Problem requirements
Could you filter the records below and return each line that holds "runCreepAction"?

Items listed in a dataset
- - - - - - -

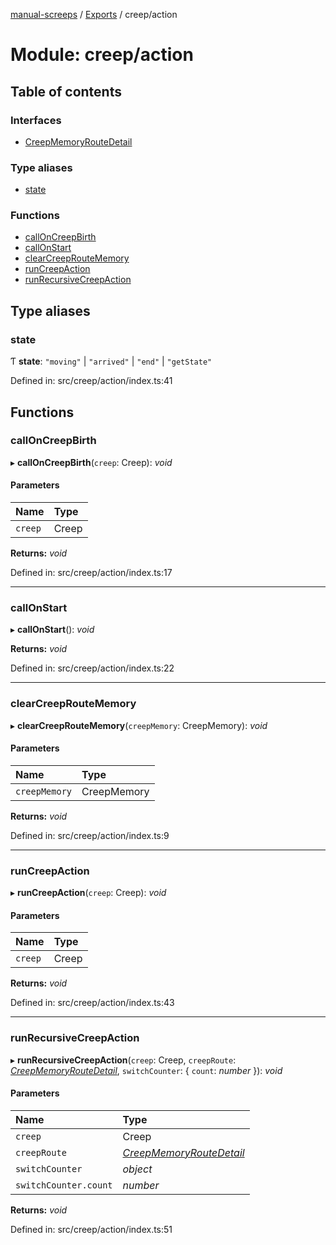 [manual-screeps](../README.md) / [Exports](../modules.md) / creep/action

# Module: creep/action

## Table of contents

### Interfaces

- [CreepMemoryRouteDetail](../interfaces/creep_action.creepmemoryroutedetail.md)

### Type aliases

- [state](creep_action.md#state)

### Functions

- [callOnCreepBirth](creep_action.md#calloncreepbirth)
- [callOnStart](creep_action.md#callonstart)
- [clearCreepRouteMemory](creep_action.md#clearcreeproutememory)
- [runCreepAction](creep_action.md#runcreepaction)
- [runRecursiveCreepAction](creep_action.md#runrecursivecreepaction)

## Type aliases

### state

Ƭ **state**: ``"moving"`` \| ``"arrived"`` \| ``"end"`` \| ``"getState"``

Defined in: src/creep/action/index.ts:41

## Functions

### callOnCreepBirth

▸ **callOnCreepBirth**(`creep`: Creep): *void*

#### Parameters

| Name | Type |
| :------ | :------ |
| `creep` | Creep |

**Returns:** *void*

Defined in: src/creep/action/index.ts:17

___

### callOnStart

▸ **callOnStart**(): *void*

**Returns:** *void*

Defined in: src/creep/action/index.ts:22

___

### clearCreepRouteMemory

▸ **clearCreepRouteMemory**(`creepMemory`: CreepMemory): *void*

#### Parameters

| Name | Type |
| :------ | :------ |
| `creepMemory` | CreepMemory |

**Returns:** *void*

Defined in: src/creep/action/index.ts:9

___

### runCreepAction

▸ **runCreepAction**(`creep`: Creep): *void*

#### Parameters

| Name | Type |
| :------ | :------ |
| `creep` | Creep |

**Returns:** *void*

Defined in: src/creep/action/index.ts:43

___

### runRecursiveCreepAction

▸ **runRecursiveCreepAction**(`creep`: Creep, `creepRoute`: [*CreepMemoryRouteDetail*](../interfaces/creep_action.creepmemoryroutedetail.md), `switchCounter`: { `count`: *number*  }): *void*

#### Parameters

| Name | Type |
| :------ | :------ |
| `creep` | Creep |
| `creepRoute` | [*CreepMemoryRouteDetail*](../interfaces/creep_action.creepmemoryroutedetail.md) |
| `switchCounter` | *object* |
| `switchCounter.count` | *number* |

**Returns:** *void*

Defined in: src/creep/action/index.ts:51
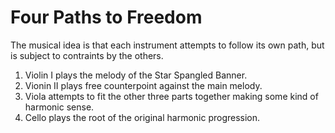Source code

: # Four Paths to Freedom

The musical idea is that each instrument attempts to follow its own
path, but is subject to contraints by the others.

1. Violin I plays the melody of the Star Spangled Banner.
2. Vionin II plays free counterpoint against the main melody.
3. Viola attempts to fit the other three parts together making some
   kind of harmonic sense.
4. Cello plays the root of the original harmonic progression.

- - - - - - -

Response to the exercise
- [runCreepAction](creep_action.md#runcreepaction)
### runCreepAction
▸ **runCreepAction**(`creep`: Creep): *void*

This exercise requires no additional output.